───── SUPPLIED MATERIAL
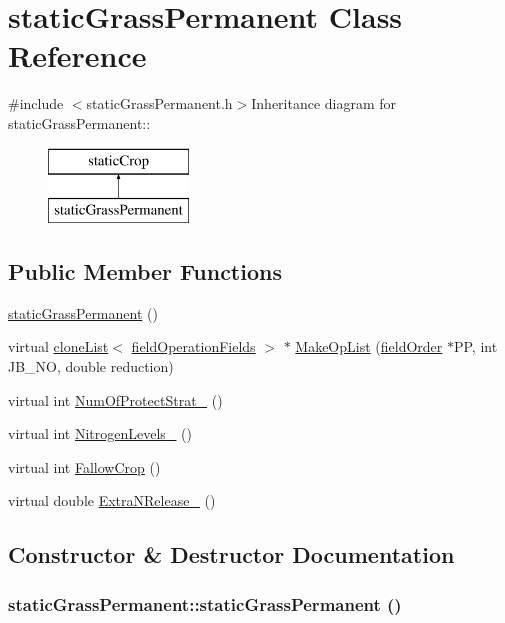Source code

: \hypertarget{classstatic_grass_permanent}{
\section{staticGrassPermanent Class Reference}
\label{classstatic_grass_permanent}
}


{\ttfamily \#include $<$staticGrassPermanent.h$>$}Inheritance diagram for staticGrassPermanent::\begin{figure}[H]
\begin{center}
\leavevmode
\includegraphics[height=2cm]{classstatic_grass_permanent}
\end{center}
\end{figure}
\subsection*{Public Member Functions}
\begin{DoxyCompactItemize}
\item 
\hyperlink{classstatic_grass_permanent_a77cbb1c8ae19d5e7c4217a35521cd1d4}{staticGrassPermanent} ()
\item 
virtual \hyperlink{classclone_list}{cloneList}$<$ \hyperlink{classfield_operation_fields}{fieldOperationFields} $>$ $\ast$ \hyperlink{classstatic_grass_permanent_a382ae95421ef703e3d710a792c1604c7}{MakeOpList} (\hyperlink{classfield_order}{fieldOrder} $\ast$PP, int JB\_\-NO, double reduction)
\item 
virtual int \hyperlink{classstatic_grass_permanent_a5af2b1a01c23e599e7391e972c15cbba}{NumOfProtectStrat\_\-} ()
\item 
virtual int \hyperlink{classstatic_grass_permanent_a4e133fb5bd5133df57babfd2852fb466}{NitrogenLevels\_\-} ()
\item 
virtual int \hyperlink{classstatic_grass_permanent_a0c8521795691964d29dbb11d78c45ef9}{FallowCrop} ()
\item 
virtual double \hyperlink{classstatic_grass_permanent_a9f31a10c51ef98d46230e6a9a74816ba}{ExtraNRelease\_\-} ()
\end{DoxyCompactItemize}


\subsection{Constructor \& Destructor Documentation}
\hypertarget{classstatic_grass_permanent_a77cbb1c8ae19d5e7c4217a35521cd1d4}{
\subsubsection[{staticGrassPermanent}]{\setlength{\rightskip}{0pt plus 5cm}staticGrassPermanent::staticGrassPermanent ()}}
\label{classstatic_grass_permanent_a77cbb1c8ae19d5e7c4217a35521cd1d4}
──────────
ASSIGNMENT: Look through the entries for lines containing the word "hypertarget" and return each one.

TASK SOLUTION:
: \hypertarget{classstatic_grass_permanent}{
\hypertarget{classstatic_grass_permanent_a77cbb1c8ae19d5e7c4217a35521cd1d4}{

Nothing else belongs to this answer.